If I was a friend or someone at your school, I'd look after your DD. But you don't know me and I don't have a school aged child, so it would be unlikely anyway.

I'm not sure what else can be done. Either give into his behaviour just for the sake of this appointment and then firmly put your foot down afterwards or put your food down now.

I seriously would recommend doing it after the appointment though as I'm sure that is such a hassle already. Just get by saying whatever you have to say and then when this appointment is over tell him clearly that how he is behaving is ridiculous. Let him strop as much as he likes, that's his problem.

I hate it when grown men act more like children than their actual children.

Topseyt · 09/10/2013 19:08

She is his child too. He seems to be conveniently forgetting that.

I have no experience to draw on here, but I think he has a real nerve asking for payment for providing dinner. You provide it for many other days, so why shouldn't he?

clam · 09/10/2013 19:48

Topseyt It's not dinner for the child, but for him.

Yes, he's THAT much of an entitled arsehole!

quoteunquote · 09/10/2013 21:48

Could you ask his parents without involving him?

17leftfeet · 09/10/2013 21:52

Sorry, not been able to get back to the thread -cant think why??

His parents won't do anything without his say so or he threatens them with not seeing the dcs

I'm going to put a ready meal in dds bag and see if he says anything

OP posts:
Topseyt · 09/10/2013 22:27

I wasn't quite sure which way round it was. Got a lot going on at the moment, so got the wrong end of the stick.

Either way, yes, he is being an arsehole. Why should you pay for his meal?

cestlavielife · 09/10/2013 23:46

What does his evening meal consist of? Send a cheapo packet dry pasta.

But ask at after school club if any of the staff baby sit, have someone take dd home and wiait for you there. Better you pay smene reliable than have him have a hold over you.

Lilacroses · 09/10/2013 23:56

Bloody hell what an arsehole!! You have my sympathies OP. He is looking after his own child ffs! Sosorry you are having health problems in addition to putting up with this prick.

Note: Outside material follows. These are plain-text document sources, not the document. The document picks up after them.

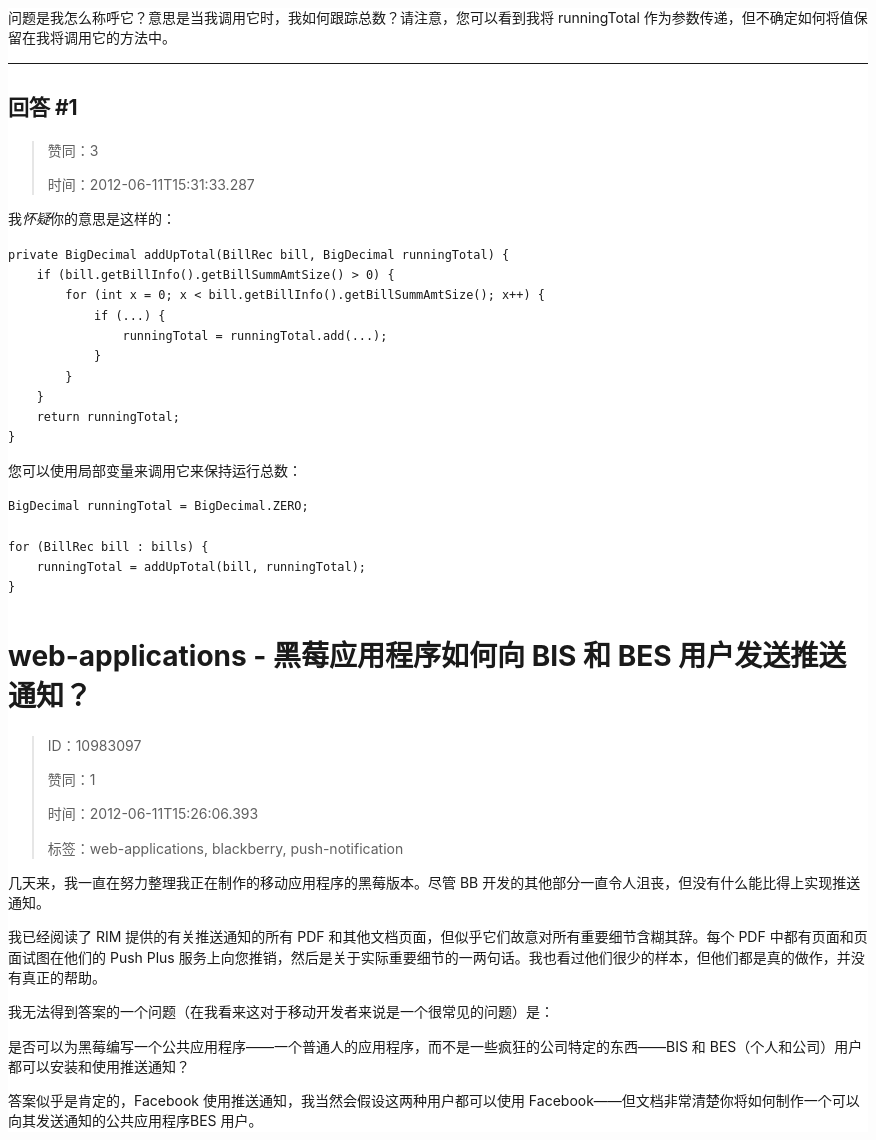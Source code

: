 问题是我怎么称呼它？意思是当我调用它时，我如何跟踪总数？请注意，您可以看到我将 runningTotal 作为参数传递，但不确定如何将值保留在我将调用它的方法中。

* * *

## 回答 #1

> 赞同：3
> 
> 时间：2012-06-11T15:31:33.287

我*怀疑*你的意思是这样的：

```
private BigDecimal addUpTotal(BillRec bill, BigDecimal runningTotal) {
    if (bill.getBillInfo().getBillSummAmtSize() > 0) {
        for (int x = 0; x < bill.getBillInfo().getBillSummAmtSize(); x++) {
            if (...) {
                runningTotal = runningTotal.add(...);
            }
        }
    }      
    return runningTotal;
} 
```

您可以使用局部变量来调用它来保持运行总数：

```
BigDecimal runningTotal = BigDecimal.ZERO;

for (BillRec bill : bills) {
    runningTotal = addUpTotal(bill, runningTotal);
} 
```

# web-applications - 黑莓应用程序如何向 BIS 和 BES 用户发送推送通知？

> ID：10983097
> 
> 赞同：1
> 
> 时间：2012-06-11T15:26:06.393
> 
> 标签：web-applications, blackberry, push-notification

几天来，我一直在努力整理我正在制作的移动应用程序的黑莓版本。尽管 BB 开发的其他部分一直令人沮丧，但没有什么能比得上实现推送通知。

我已经阅读了 RIM 提供的有关推送通知的所有 PDF 和其他文档页面，但似乎它们故意对所有重要细节含糊其辞。每个 PDF 中都有页面和页面试图在他们的 Push Plus 服务上向您推销，然后是关于实际重要细节的一两句话。我也看过他们很少的样本，但他们都是真的做作，并没有真正的帮助。

我无法得到答案的一个问题（在我看来这对于移动开发者来说是一个很常见的问题）是：

是否可以为黑莓编写一个公共应用程序——一个普通人的应用程序，而不是一些疯狂的公司特定的东西——BIS 和 BES（个人和公司）用户都可以安装和使用推送通知？

答案似乎是肯定的，Facebook 使用推送通知，我当然会假设这两种用户都可以使用 Facebook——但文档非常清楚你将如何制作一个可以向其发送通知的公共应用程序BES 用户。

ICameOnTheJitney · 10/10/2013 00:00

Listen OP....I know that this time, you don't have anyone to ask but can I suggest that you try to reach out to people a bit? Begin by asking some DC over to play with yours after school....remain friendly and light with their parents....if they ask your DC back to play another time then it will open up some communications...I have a couple of my DC friends whose parents I could ask to collect DD in an emergency....everyone needs this...can you also reassure your exes parents that you would never stop them seeing DC and then they might get on your side a bit?